Here is the bi-plot for the first two axes using the log-transformed values:
# Pull out site scores and add original data back to use for bi-plot formatting
df_pca_log_sites <- pca_log %>%
fortify(axes = 1:2) %>%
as_tibble() %>%
filter(Score == "sites") %>%
bind_cols(df_env_log) %>%
left_join(
df_env %>% select(year, wy_index_sac, drought_category),
by = join_by(year)
) %>%
select(-c(Score, Label))
# Create bi-plot
autoplot(
pca_log,
layers = "species",
title = "Log-transformed values, scaling for environmental variables"
) +
geom_text(
data = df_pca_log_sites,
aes(x = PC1, y = PC2, label = year, color = year),
size = 3
) +
scale_color_viridis_c(name = "Year", option = "plasma", end = 0.9) +
theme_bw()
Same bi-plot but use the Sacramento Valley WY Index for the colors:
autoplot(
pca_log,
layers = "species",
title = "Log-transformed values, scaling for environmental variables"
) +
geom_text(
data = df_pca_log_sites,
aes(x = PC1, y = PC2, label = year, color = wy_index_sac),
size = 3
) +
scale_color_viridis_c(name = "Sac WY Index", option = "plasma", end = 0.9) +
theme_bw()
And the same bi-plot with the Drought Synthesis drought classifications for the colors:
autoplot(
pca_log,
layers = "species",
title = "Log-transformed values, scaling for environmental variables"
) +
geom_text(
data = df_pca_log_sites,
aes(x = PC1, y = PC2, label = year, color = drought_category),
size = 3
) +
scale_color_viridis_d(name = "Drought Category", direction = -1) +
theme_bw()
The PCA using log-transformed values looks similar to the one using original values except its flipped upside down and Ammonia and Nitrate are a little further apart.
Overall, Inflow and Salinity are directly opposite each other which isn’t surprising and is confirmed by their strong negative relationship. It would be best to choose just one of these as an environmental predictor in our analysis. Temperature is also positioned somewhat opposite from Inflow, but their correlation coefficient isn’t as strong, so we could keep Temperature. For the remaining variables, we can try to include all of them for now.

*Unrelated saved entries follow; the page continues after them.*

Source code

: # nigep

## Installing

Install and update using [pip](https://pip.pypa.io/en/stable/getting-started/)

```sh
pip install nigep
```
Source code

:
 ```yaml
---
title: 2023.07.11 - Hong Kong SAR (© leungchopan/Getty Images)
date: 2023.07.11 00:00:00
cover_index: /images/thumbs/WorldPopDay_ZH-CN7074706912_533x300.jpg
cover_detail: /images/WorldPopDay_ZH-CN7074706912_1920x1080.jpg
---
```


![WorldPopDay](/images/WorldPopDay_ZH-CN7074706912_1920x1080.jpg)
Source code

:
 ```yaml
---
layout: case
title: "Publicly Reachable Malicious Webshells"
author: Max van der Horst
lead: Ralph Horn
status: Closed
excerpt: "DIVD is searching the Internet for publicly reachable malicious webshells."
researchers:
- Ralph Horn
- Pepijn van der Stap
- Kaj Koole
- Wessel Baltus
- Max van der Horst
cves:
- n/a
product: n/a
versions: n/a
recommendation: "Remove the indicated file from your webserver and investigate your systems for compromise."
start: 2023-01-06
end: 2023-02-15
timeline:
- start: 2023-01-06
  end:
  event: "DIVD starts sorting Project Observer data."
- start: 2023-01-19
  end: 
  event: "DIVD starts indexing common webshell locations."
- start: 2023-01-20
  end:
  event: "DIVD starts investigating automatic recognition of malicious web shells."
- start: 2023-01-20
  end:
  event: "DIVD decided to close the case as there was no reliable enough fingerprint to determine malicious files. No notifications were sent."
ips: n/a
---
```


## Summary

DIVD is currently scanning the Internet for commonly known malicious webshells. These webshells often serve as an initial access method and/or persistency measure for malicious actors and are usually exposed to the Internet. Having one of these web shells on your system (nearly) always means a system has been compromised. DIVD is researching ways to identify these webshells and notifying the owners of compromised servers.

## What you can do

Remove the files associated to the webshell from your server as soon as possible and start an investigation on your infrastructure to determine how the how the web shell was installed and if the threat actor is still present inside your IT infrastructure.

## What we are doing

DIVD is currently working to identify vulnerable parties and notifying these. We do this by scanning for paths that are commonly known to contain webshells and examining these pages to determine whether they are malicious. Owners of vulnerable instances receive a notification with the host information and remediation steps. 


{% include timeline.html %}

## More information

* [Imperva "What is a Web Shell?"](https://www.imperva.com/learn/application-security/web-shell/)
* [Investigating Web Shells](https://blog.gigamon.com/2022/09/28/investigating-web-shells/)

Looking at the PCA bi-plot using the original units, Ammonia and Nitrate are fairly close to each other and the Nitrate arrow is a little longer, suggesting that we should include Nitrate and drop Ammonia. However, Nitrate and Ammonia are positioned a little further apart in the PCA bi-plot using log-transformed values, so maybe we keep both as predictors for now.